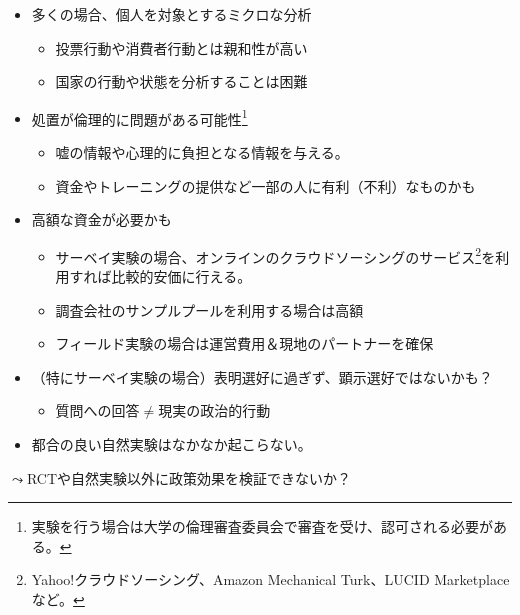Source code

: \documentclass[
  xelatex,
  ja=standard]{bxjsarticle}
\providecommand{\tightlist}{%
  \setlength{\itemsep}{0pt}\setlength{\parskip}{0pt}}\usepackage{longtable,booktabs,array}
\begin{document}
\begin{itemize}
\tightlist
\item
  多くの場合、個人を対象とするミクロな分析

  \begin{itemize}
  \tightlist
  \item
    投票行動や消費者行動とは親和性が高い
  \item
    国家の行動や状態を分析することは困難
  \end{itemize}
\item
  処置が倫理的に問題がある可能性\footnote{実験を行う場合は大学の倫理審査委員会で審査を受け、認可される必要がある。}

  \begin{itemize}
  \tightlist
  \item
    嘘の情報や心理的に負担となる情報を与える。
  \item
    資金やトレーニングの提供など一部の人に有利（不利）なものかも
  \end{itemize}
\item
  高額な資金が必要かも

  \begin{itemize}
  \tightlist
  \item
    サーベイ実験の場合、オンラインのクラウドソーシングのサービス\footnote{Yahoo!クラウドソーシング、Amazon
      Mechanical Turk、LUCID Marketplaceなど。}を利用すれば比較的安価に行える。
  \item
    調査会社のサンプルプールを利用する場合は高額
  \item
    フィールド実験の場合は運営費用＆現地のパートナーを確保
  \end{itemize}
\item
  （特にサーベイ実験の場合）表明選好に過ぎず、顕示選好ではないかも？

  \begin{itemize}
  \tightlist
  \item
    質問への回答\(\neq\)現実の政治的行動
  \end{itemize}
\item
  都合の良い自然実験はなかなか起こらない。
\end{itemize}

\(\leadsto\)RCTや自然実験以外に政策効果を検証できないか？


  
\end{document}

⁂

## REQUIRED ACTION
Once the lines above that include "footnote" are counted, report the number and nothing else.

## REPLY
2